We returned to the Fort Rock Cemetery (it and the rock of the same name being a mile north of the town of Fort Rock). Peggy continued on to the rock—blowing kisses as she walked—while I looked at grave markers and read about the deceased from my history books. She said she would only be gone a few minutes. She later yelled and waved at me from high on the rock, and I wondered if she was actually going to the top despite the fact that her feet were so blistered that she could only wear sandals. I remembered what she had said about “a few minutes” and returned to my history books comforted.
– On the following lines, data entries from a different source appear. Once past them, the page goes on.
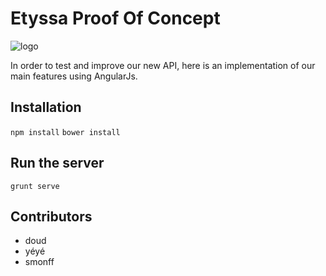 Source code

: # Etyssa Proof Of Concept

![logo](https://bytebucket.org/scriptx/nextysse/raw/b2288d2cca4105d11441157c2f6cc5e0ba4e562f/app/images/logo.png "logo")

In order to test and improve our new API, here is an implementation of our main features using AngularJs.


## Installation

`npm install` 
`bower install`

## Run the server

`grunt serve`

## Contributors
* doud
* yéyé
* smonff
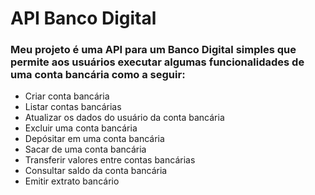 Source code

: # API Banco Digital
### Meu projeto é uma API para um Banco Digital simples que permite aos usuários executar algumas funcionalidades de uma conta bancária como a seguir:
 - Criar conta bancária
 - Listar contas bancárias
 - Atualizar os dados do usuário da conta bancária
 - Excluir uma conta bancária
 - Depósitar em uma conta bancária
 - Sacar de uma conta bancária
 - Transferir valores entre contas bancárias
 - Consultar saldo da conta bancária
 - Emitir extrato bancário 
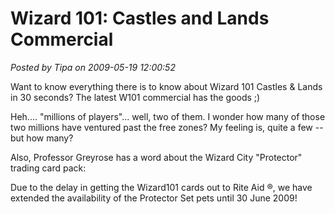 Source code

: # Wizard 101: Castles and Lands Commercial

*Posted by Tipa on 2009-05-19 12:00:52*

Want to know everything there is to know about Wizard 101 Castles & Lands in 30 seconds? The latest W101 commercial has the goods ;)



Heh.... "millions of players"... well, two of them. I wonder how many of those two millions have ventured past the free zones? My feeling is, quite a few -- but how many?

Also, Professor Greyrose has a word about the Wizard City "Protector" trading card pack:

> 
Due to the delay in getting the Wizard101 cards out to Rite Aid ®, we have extended the availability of the Protector Set pets until 30 June 2009!




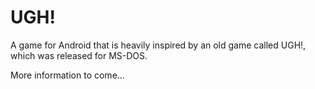 # UGH!

A game for Android that is heavily inspired by an old game called UGH!, which was released for MS-DOS.


More information to come... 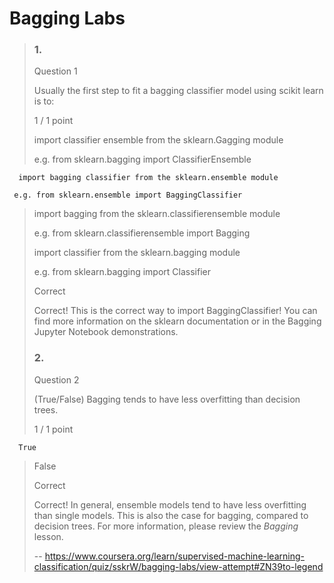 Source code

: # Bagging Labs
> ### 1.
> 
> Question 1
> 
> Usually the first step to fit a bagging classifier model using scikit learn is to:
> 
> 1 / 1 point
> 
>  import classifier ensemble from the sklearn.Gagging module
> 
> e.g. from sklearn.bagging import ClassifierEnsemble 
> 

      import bagging classifier from the sklearn.ensemble module
     
     e.g. from sklearn.ensemble import BaggingClassifier 
> 
>  import bagging from the sklearn.classifierensemble module
> 
> e.g. from sklearn.classifierensemble import Bagging 
> 
>  import classifier from the sklearn.bagging module
> 
> e.g. from sklearn.bagging import Classifier 
> 
> Correct
> 
> Correct! This is the correct way to import BaggingClassifier! You can find more information on the sklearn documentation or in the Bagging Jupyter Notebook demonstrations.
> 
> ### 2.
> 
> Question 2
> 
> (True/False) Bagging tends to have less overfitting than decision trees.
> 
> 1 / 1 point
> 

      True 
> 
>  False 
> 
> Correct
> 
> Correct! In general, ensemble models tend to have less overfitting than single models. This is also the case for bagging, compared to decision trees. For more information, please review the _Bagging_ lesson.
>
> -- https://www.coursera.org/learn/supervised-machine-learning-classification/quiz/sskrW/bagging-labs/view-attempt#ZN39to-legend
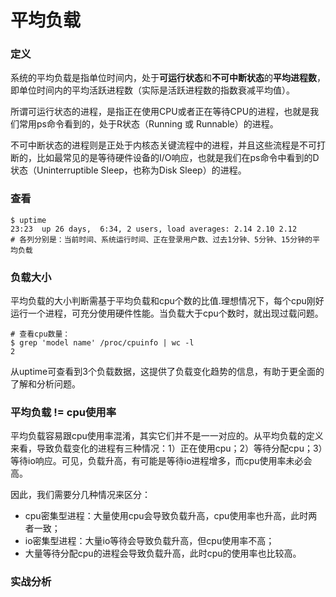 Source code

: # 平均负载

### 定义
系统的平均负载是指单位时间内，处于**可运行状态**和**不可中断状态**的**平均进程数**，即单位时间内的平均活跃进程数（实际是活跃进程数的指数衰减平均值）。

所谓可运行状态的进程，是指正在使用CPU或者正在等待CPU的进程，也就是我们常用ps命令看到的，处于R状态（Running 或 Runnable）的进程。

不可中断状态的进程则是正处于内核态关键流程中的进程，并且这些流程是不可打断的，比如最常见的是等待硬件设备的I/O响应，也就是我们在ps命令中看到的D状态（Uninterruptible Sleep，也称为Disk Sleep）的进程。

### 查看
    $ uptime
    23:23  up 26 days,  6:34, 2 users, load averages: 2.14 2.10 2.12
    # 各列分别是：当前时间、系统运行时间、正在登录用户数、过去1分钟、5分钟、15分钟的平均负载
   
### 负载大小
平均负载的大小判断需基于平均负载和cpu个数的比值.理想情况下，每个cpu刚好运行一个进程，可充分使用硬件性能。当负载大于cpu个数时，就出现过载问题。

    # 查看cpu数量：
    $ grep 'model name' /proc/cpuinfo | wc -l
    2 
    
从uptime可查看到3个负载数据，这提供了负载变化趋势的信息，有助于更全面的了解和分析问题。

### 平均负载 != cpu使用率
平均负载容易跟cpu使用率混淆，其实它们并不是一一对应的。从平均负载的定义来看，导致负载变化的进程有三种情况：1）正在使用cpu；2）等待分配cpu；3）等待io响应。可见，负载升高，有可能是等待io进程增多，而cpu使用率未必会高。

因此，我们需要分几种情况来区分：

* cpu密集型进程：大量使用cpu会导致负载升高，cpu使用率也升高，此时两者一致；
* io密集型进程：大量io等待会导致负载升高，但cpu使用率不高；
* 大量等待分配cpu的进程会导致负载升高，此时cpu的使用率也比较高。

### 实战分析


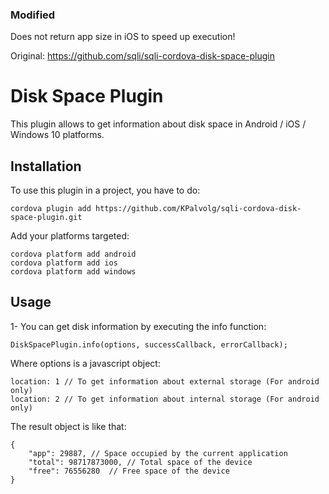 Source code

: ### Modified
Does not return app size in iOS to speed up execution!

Original: https://github.com/sqli/sqli-cordova-disk-space-plugin

# Disk Space Plugin
This plugin allows to get information about disk space in Android / iOS / Windows 10 platforms.

## Installation
To use this plugin in a project, you have to do:

	cordova plugin add https://github.com/KPalvolg/sqli-cordova-disk-space-plugin.git

Add your platforms targeted:

	cordova platform add android
	cordova platform add ios
	cordova platform add windows

## Usage

1- You can get disk information by executing the info function:

	DiskSpacePlugin.info(options, successCallback, errorCallback);

Where options is a javascript object:

	location: 1 // To get information about external storage (For android only)
	location: 2 // To get information about internal storage (For android only)

The result object is like that:

	{
		"app": 29887, // Space occupied by the current application
		"total": 98717873000, // Total space of the device
		"free": 76556280  // Free space of the device
	}
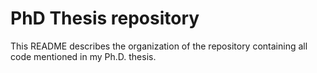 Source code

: # PhD Thesis repository

This README describes the organization of the repository containing all code mentioned in my Ph.D. thesis. 
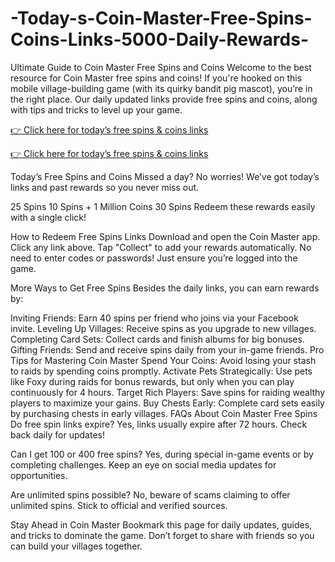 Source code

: # -Today-s-Coin-Master-Free-Spins-Coins-Links-5000-Daily-Rewards-
Ultimate Guide to Coin Master Free Spins and Coins
Welcome to the best resource for Coin Master free spins and coins! If you're hooked on this mobile village-building game (with its quirky bandit pig mascot), you’re in the right place. Our daily updated links provide free spins and coins, along with tips and tricks to level up your game.

[👉 Click here for today’s free spins & coins links](https://cutt.ly/EeXDrolA)

[👉 Click here for today’s free spins & coins links](https://cutt.ly/EeXDrolA)

Today’s Free Spins and Coins
Missed a day? No worries! We’ve got today’s links and past rewards so you never miss out.

25 Spins
10 Spins + 1 Million Coins
30 Spins
Redeem these rewards easily with a single click!

How to Redeem Free Spins Links
Download and open the Coin Master app.
Click any link above.
Tap "Collect" to add your rewards automatically.
No need to enter codes or passwords! Just ensure you’re logged into the game.

More Ways to Get Free Spins
Besides the daily links, you can earn rewards by:

Inviting Friends: Earn 40 spins per friend who joins via your Facebook invite.
Leveling Up Villages: Receive spins as you upgrade to new villages.
Completing Card Sets: Collect cards and finish albums for big bonuses.
Gifting Friends: Send and receive spins daily from your in-game friends.
Pro Tips for Mastering Coin Master
Spend Your Coins: Avoid losing your stash to raids by spending coins promptly.
Activate Pets Strategically: Use pets like Foxy during raids for bonus rewards, but only when you can play continuously for 4 hours.
Target Rich Players: Save spins for raiding wealthy players to maximize your gains.
Buy Chests Early: Complete card sets easily by purchasing chests in early villages.
FAQs About Coin Master Free Spins
Do free spin links expire?
Yes, links usually expire after 72 hours. Check back daily for updates!

Can I get 100 or 400 free spins?
Yes, during special in-game events or by completing challenges. Keep an eye on social media updates for opportunities.

Are unlimited spins possible?
No, beware of scams claiming to offer unlimited spins. Stick to official and verified sources.

Stay Ahead in Coin Master
Bookmark this page for daily updates, guides, and tricks to dominate the game. Don’t forget to share with friends so you can build your villages together.
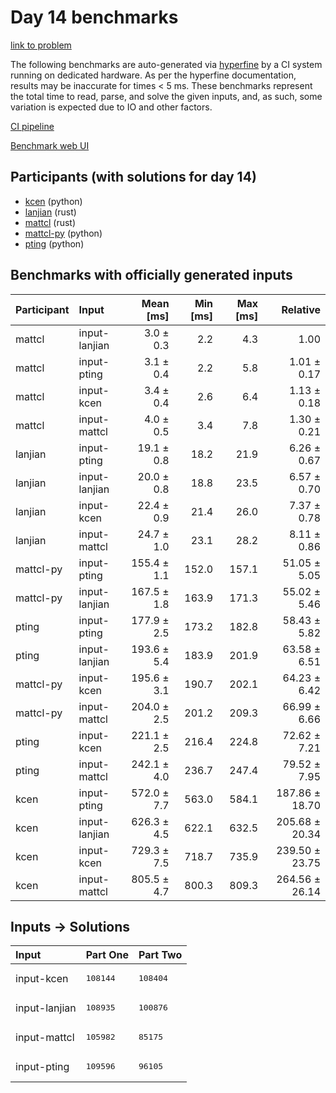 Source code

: # Day 14 benchmarks

[link to problem](https://adventofcode.com/2023/day/14)

The following benchmarks are auto-generated via
[hyperfine](https://github.com/sharkdp/hyperfine) by a CI system running on
dedicated hardware. As per the hyperfine documentation, results may be
inaccurate for times < 5 ms. These benchmarks represent the total time to read,
parse, and solve the given inputs, and, as such, some variation is expected due
to IO and other factors.

[CI pipeline](http://ci.papercode.net:8080/teams/main/pipelines/aoc2023)

[Benchmark web UI](https://aoc.ancalagon.black)


## Participants (with solutions for day 14)

- [kcen](https://github.com/kcen/aoc2023) (python)
- [lanjian](https://github.com/lanjian/aoc-2023) (rust)
- [mattcl](https://github.com/mattcl/aoc2023) (rust)
- [mattcl-py](https://github.com/mattcl/aoc2023-py) (python)
- [pting](https://github.com/pting/aoc2023) (python)


## Benchmarks with officially generated inputs

| Participant | Input | Mean [ms] | Min [ms] | Max [ms] | Relative |
|:---|:---|---:|---:|---:|---:|
| mattcl | input-lanjian | 3.0 ± 0.3 | 2.2 | 4.3 | 1.00 |
| mattcl | input-pting | 3.1 ± 0.4 | 2.2 | 5.8 | 1.01 ± 0.17 |
| mattcl | input-kcen | 3.4 ± 0.4 | 2.6 | 6.4 | 1.13 ± 0.18 |
| mattcl | input-mattcl | 4.0 ± 0.5 | 3.4 | 7.8 | 1.30 ± 0.21 |
| lanjian | input-pting | 19.1 ± 0.8 | 18.2 | 21.9 | 6.26 ± 0.67 |
| lanjian | input-lanjian | 20.0 ± 0.8 | 18.8 | 23.5 | 6.57 ± 0.70 |
| lanjian | input-kcen | 22.4 ± 0.9 | 21.4 | 26.0 | 7.37 ± 0.78 |
| lanjian | input-mattcl | 24.7 ± 1.0 | 23.1 | 28.2 | 8.11 ± 0.86 |
| mattcl-py | input-pting | 155.4 ± 1.1 | 152.0 | 157.1 | 51.05 ± 5.05 |
| mattcl-py | input-lanjian | 167.5 ± 1.8 | 163.9 | 171.3 | 55.02 ± 5.46 |
| pting | input-pting | 177.9 ± 2.5 | 173.2 | 182.8 | 58.43 ± 5.82 |
| pting | input-lanjian | 193.6 ± 5.4 | 183.9 | 201.9 | 63.58 ± 6.51 |
| mattcl-py | input-kcen | 195.6 ± 3.1 | 190.7 | 202.1 | 64.23 ± 6.42 |
| mattcl-py | input-mattcl | 204.0 ± 2.5 | 201.2 | 209.3 | 66.99 ± 6.66 |
| pting | input-kcen | 221.1 ± 2.5 | 216.4 | 224.8 | 72.62 ± 7.21 |
| pting | input-mattcl | 242.1 ± 4.0 | 236.7 | 247.4 | 79.52 ± 7.95 |
| kcen | input-pting | 572.0 ± 7.7 | 563.0 | 584.1 | 187.86 ± 18.70 |
| kcen | input-lanjian | 626.3 ± 4.5 | 622.1 | 632.5 | 205.68 ± 20.34 |
| kcen | input-kcen | 729.3 ± 7.5 | 718.7 | 735.9 | 239.50 ± 23.75 |
| kcen | input-mattcl | 805.5 ± 4.7 | 800.3 | 809.3 | 264.56 ± 26.14 |


## Inputs -> Solutions

| Input | Part One | Part Two |
|:---|:---|:---|
|input-kcen|<pre>108144</pre>|<pre>108404</pre>|
|input-lanjian|<pre>108935</pre>|<pre>100876</pre>|
|input-mattcl|<pre>105982</pre>|<pre>85175</pre>|
|input-pting|<pre>109596</pre>|<pre>96105</pre>| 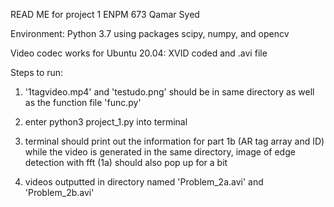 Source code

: READ ME for project 1 ENPM 673 Qamar Syed

Environment: Python 3.7 using packages scipy, numpy, and opencv

Video codec works for Ubuntu 20.04: XVID coded and .avi file

Steps to run:

1. '1tagvideo.mp4' and 'testudo.png' should be in same directory as well as the function file 'func.py'

2. enter python3 project_1.py into terminal

3. terminal should print out the information for part 1b (AR tag array and ID) while the video is generated in the same directory, image of edge detection with fft (1a) should also pop up for a bit

4. videos outputted in directory named 'Problem_2a.avi' and 'Problem_2b.avi'
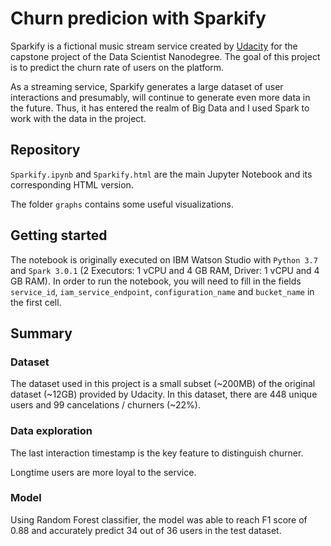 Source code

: # Churn predicion with Sparkify

Sparkify is a fictional music stream service created by [Udacity](https://www.udacity.com/) for the capstone project of the Data Scientist Nanodegree. The goal of this project is to predict the churn rate of users on the platform. 

As a streaming service, Sparkify generates a large dataset of user interactions and presumably, will continue to generate even more data in the future. Thus, it has entered the realm of Big Data and I used Spark to work with the data in the project.

## Repository

`Sparkify.ipynb` and `Sparkify.html` are the main Jupyter Notebook and its corresponding HTML version.

The folder `graphs` contains some useful visualizations.

## Getting started

The notebook is originally executed on IBM Watson Studio with `Python 3.7` and `Spark 3.0.1` (2 Executors: 1 vCPU and 4 GB RAM, Driver: 1 vCPU and 4 GB RAM). In order to run the notebook, you will need to fill in the fields `service_id`, `iam_service_endpoint`, `configuration_name` and `bucket_name` in the first cell.

## Summary

### Dataset

The dataset used in this project is a small subset (~200MB) of the original dataset (~12GB) provided by Udacity. In this dataset, there are 448 unique users and 99 cancelations / churners (~22%).

### Data exploration

The last interaction timestamp is the key feature to distinguish churner.

Longtime users are more loyal to the service.

### Model 

Using Random Forest classifier, the model was able to reach F1 score of 0.88 and accurately predict 34 out of 36 users in the test dataset.

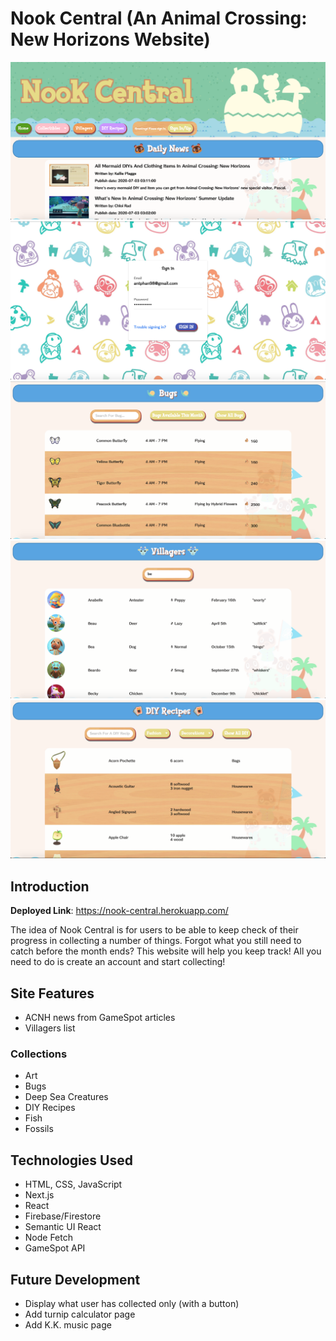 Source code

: # Nook Central (An Animal Crossing: New Horizons Website)

![Home page](public/images/readme/home.png) 
![Sign In page](public/images/readme/signin.png)
![Bugs page](public/images/readme/bugs.png)
![Villager page](public/images/readme/villagers.png)
![Diy page](public/images/readme/diy.png)

## Introduction

**Deployed Link**: https://nook-central.herokuapp.com/

The idea of Nook Central is for users to be able to keep check of their progress in collecting a number of things. Forgot what you still need to catch before the month ends? This website will help you keep track! All you need to do is create an account and start collecting!

## Site Features

- ACNH news from GameSpot articles
- Villagers list

### Collections
- Art
- Bugs
- Deep Sea Creatures
- DIY Recipes
- Fish
- Fossils

## Technologies Used

- HTML, CSS, JavaScript
- Next.js
- React
- Firebase/Firestore
- Semantic UI React
- Node Fetch
- GameSpot API

## Future Development

- Display what user has collected only (with a button)
- Add turnip calculator page
- Add K.K. music page
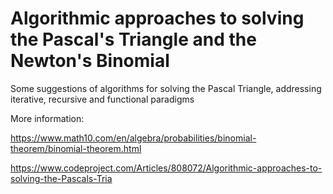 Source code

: # Algorithmic approaches to solving the Pascal's Triangle and the Newton's Binomial

Some suggestions of algorithms for solving the Pascal Triangle, addressing iterative, recursive and functional paradigms

More information:

https://www.math10.com/en/algebra/probabilities/binomial-theorem/binomial-theorem.html

https://www.codeproject.com/Articles/808072/Algorithmic-approaches-to-solving-the-Pascals-Tria
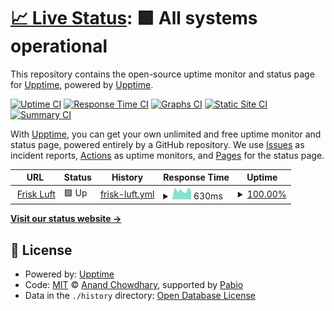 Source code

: # [📈 Live Status](https://upptime.github.io/upptime): <!--live status--> **🟩 All systems operational**

This repository contains the open-source uptime monitor and status page for [Upptime](https://upptime.js.org), powered by [Upptime](https://github.com/upptime/upptime).

[![Uptime CI](https://github.com/ketilmo/upptime/workflows/Uptime%20CI/badge.svg)](https://github.com/ketilmo/upptime/actions?query=workflow%3A%22Uptime+CI%22)
[![Response Time CI](https://github.com/ketilmo/upptime/workflows/Response%20Time%20CI/badge.svg)](https://github.com/ketilmo/upptime/actions?query=workflow%3A%22Response+Time+CI%22)
[![Graphs CI](https://github.com/ketilmo/upptime/workflows/Graphs%20CI/badge.svg)](https://github.com/ketilmo/upptime/actions?query=workflow%3A%22Graphs+CI%22)
[![Static Site CI](https://github.com/ketilmo/upptime/workflows/Static%20Site%20CI/badge.svg)](https://github.com/ketilmo/upptime/actions?query=workflow%3A%22Static+Site+CI%22)
[![Summary CI](https://github.com/ketilmo/upptime/workflows/Summary%20CI/badge.svg)](https://github.com/ketilmo/upptime/actions?query=workflow%3A%22Summary+CI%22)

With [Upptime](https://upptime.js.org), you can get your own unlimited and free uptime monitor and status page, powered entirely by a GitHub repository. We use [Issues](https://github.com/upptime/upptime/issues) as incident reports, [Actions](https://github.com/ketilmo/upptime/actions) as uptime monitors, and [Pages](https://upptime.github.io/upptime) for the status page.

<!--start: status pages-->
<!-- This summary is generated by Upptime (https://github.com/upptime/upptime) -->
<!-- Do not edit this manually, your changes will be overwritten -->
<!-- prettier-ignore -->
| URL | Status | History | Response Time | Uptime |
| --- | ------ | ------- | ------------- | ------ |
| <img alt="" src="https://icons.duckduckgo.com/ip3/friskluft.ketilmo.no.ico" height="13"> [Frisk Luft](https://friskluft.ketilmo.no/) | 🟩 Up | [frisk-luft.yml](https://github.com/ketilmo/upptime/commits/HEAD/history/frisk-luft.yml) | <details><summary><img alt="Response time graph" src="./graphs/frisk-luft/response-time-week.png" height="20"> 630ms</summary><br><a href="https://upptime.ketilmo.no/history/frisk-luft"><img alt="Response time 1280" src="https://img.shields.io/endpoint?url=https%3A%2F%2Fraw.githubusercontent.com%2Fketilmo%2Fupptime%2FHEAD%2Fapi%2Ffrisk-luft%2Fresponse-time.json"></a><br><a href="https://upptime.ketilmo.no/history/frisk-luft"><img alt="24-hour response time 589" src="https://img.shields.io/endpoint?url=https%3A%2F%2Fraw.githubusercontent.com%2Fketilmo%2Fupptime%2FHEAD%2Fapi%2Ffrisk-luft%2Fresponse-time-day.json"></a><br><a href="https://upptime.ketilmo.no/history/frisk-luft"><img alt="7-day response time 630" src="https://img.shields.io/endpoint?url=https%3A%2F%2Fraw.githubusercontent.com%2Fketilmo%2Fupptime%2FHEAD%2Fapi%2Ffrisk-luft%2Fresponse-time-week.json"></a><br><a href="https://upptime.ketilmo.no/history/frisk-luft"><img alt="30-day response time 595" src="https://img.shields.io/endpoint?url=https%3A%2F%2Fraw.githubusercontent.com%2Fketilmo%2Fupptime%2FHEAD%2Fapi%2Ffrisk-luft%2Fresponse-time-month.json"></a><br><a href="https://upptime.ketilmo.no/history/frisk-luft"><img alt="1-year response time 1280" src="https://img.shields.io/endpoint?url=https%3A%2F%2Fraw.githubusercontent.com%2Fketilmo%2Fupptime%2FHEAD%2Fapi%2Ffrisk-luft%2Fresponse-time-year.json"></a></details> | <details><summary><a href="https://upptime.ketilmo.no/history/frisk-luft">100.00%</a></summary><a href="https://upptime.ketilmo.no/history/frisk-luft"><img alt="All-time uptime 98.45%" src="https://img.shields.io/endpoint?url=https%3A%2F%2Fraw.githubusercontent.com%2Fketilmo%2Fupptime%2FHEAD%2Fapi%2Ffrisk-luft%2Fuptime.json"></a><br><a href="https://upptime.ketilmo.no/history/frisk-luft"><img alt="24-hour uptime 100.00%" src="https://img.shields.io/endpoint?url=https%3A%2F%2Fraw.githubusercontent.com%2Fketilmo%2Fupptime%2FHEAD%2Fapi%2Ffrisk-luft%2Fuptime-day.json"></a><br><a href="https://upptime.ketilmo.no/history/frisk-luft"><img alt="7-day uptime 100.00%" src="https://img.shields.io/endpoint?url=https%3A%2F%2Fraw.githubusercontent.com%2Fketilmo%2Fupptime%2FHEAD%2Fapi%2Ffrisk-luft%2Fuptime-week.json"></a><br><a href="https://upptime.ketilmo.no/history/frisk-luft"><img alt="30-day uptime 100.00%" src="https://img.shields.io/endpoint?url=https%3A%2F%2Fraw.githubusercontent.com%2Fketilmo%2Fupptime%2FHEAD%2Fapi%2Ffrisk-luft%2Fuptime-month.json"></a><br><a href="https://upptime.ketilmo.no/history/frisk-luft"><img alt="1-year uptime 98.45%" src="https://img.shields.io/endpoint?url=https%3A%2F%2Fraw.githubusercontent.com%2Fketilmo%2Fupptime%2FHEAD%2Fapi%2Ffrisk-luft%2Fuptime-year.json"></a></details>

<!--end: status pages-->

[**Visit our status website →**](https://upptime.github.io/upptime)

## 📄 License

- Powered by: [Upptime](https://github.com/upptime/upptime)
- Code: [MIT](./LICENSE) © [Anand Chowdhary](https://anandchowdhary.com), supported by [Pabio](https://pabio.com)
- Data in the `./history` directory: [Open Database License](https://opendatacommons.org/licenses/odbl/1-0/)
An hour later, an old man on a bicycle came by. I told him of my worry about Peggy, who was still on the rock, and he consoled me with stories of people who had been killed by falling. I wondered how much longer I should wait before going for help as the area was too big and too rough for me to necessarily find her if I searched all day. There was also the thought that, the sooner she got help, the better her chances of survival—assuming she was not already dead. I was contemplating selling our house and moving to a one room shack where I could pass the rest of my days within sight of Fort Rock when she returned, very pleased with herself for having summited.

That afternoon, we drove to Bend and visited Pilot Butte Cemetery to see the graves of still more of the people we had been reading about. Afterwards, we gassed up and headed back across the Cascades.

Peggy had her heart set on camping near McKenzie Pass, but the actual flames of a forest fire were visible, and the air was wretched with smoke. To my relief, she agreed to continue on a few miles down the west side. I was even a little concerned about this since a change in the wind could point the fire in our direction.

For the first time in decades, we stayed at an official campsite. No one else was there, and no fee signs were posted, so it seemed like a good idea until 2:30 a.m. when we were awakened by chewing sounds under the van. I beat on the floor, and the noise stopped, but only for a few minutes. When it started back, I got out and looked in vain for the source. As soon as I lay back down the noise resumed. We had already met one woman on the trip whose new truck had suffered $13,000 in damages from gnawing rodents, so we left. Ten miles later we pulled over and passed the rest of the night peacefully.

Wednesday

We hiked along the McKenzie River for a couple of miles and then drove home. We couldn’t have traveled more than 600 miles on our trip and probably less than that.

I turned on the radio and heard the news for the first time in a week (the only newspaper I had read was a 1915 edition of the Fort Rock Times, which reported one case of gangrene, two cases of smallpox, and the clubbing of 3,540 rabbits). The announcer said, “President Bush claimed during a speech today that progress is being made in Iraq, even while House and Senate Democrats called for the replacement of Secretary of Defense Rumsfeld due to his mishandling of the war.” “I haven’t missed a thing,” I thought, but then learned of the death of Steve Irwin.

Thursday

Two neighbors died while we were away. One was in his fifties, and succumbed to prostate cancer, the other in his eighties and a victim of diabetes. The younger man was a lawyer, and I hardly knew him, so I minded his death less than that of the older man whom I regarded highly.

Our cell phone—which we bought in case Peggy’s family or the neighbor who was watching our house needed to get in touch—died the first day out, so I returned it today. I was glad for the excuse. I don’t really want to know what’s happening when I’m away. I mentioned this to Peggy, but she kept her thoughts to herself as she often does.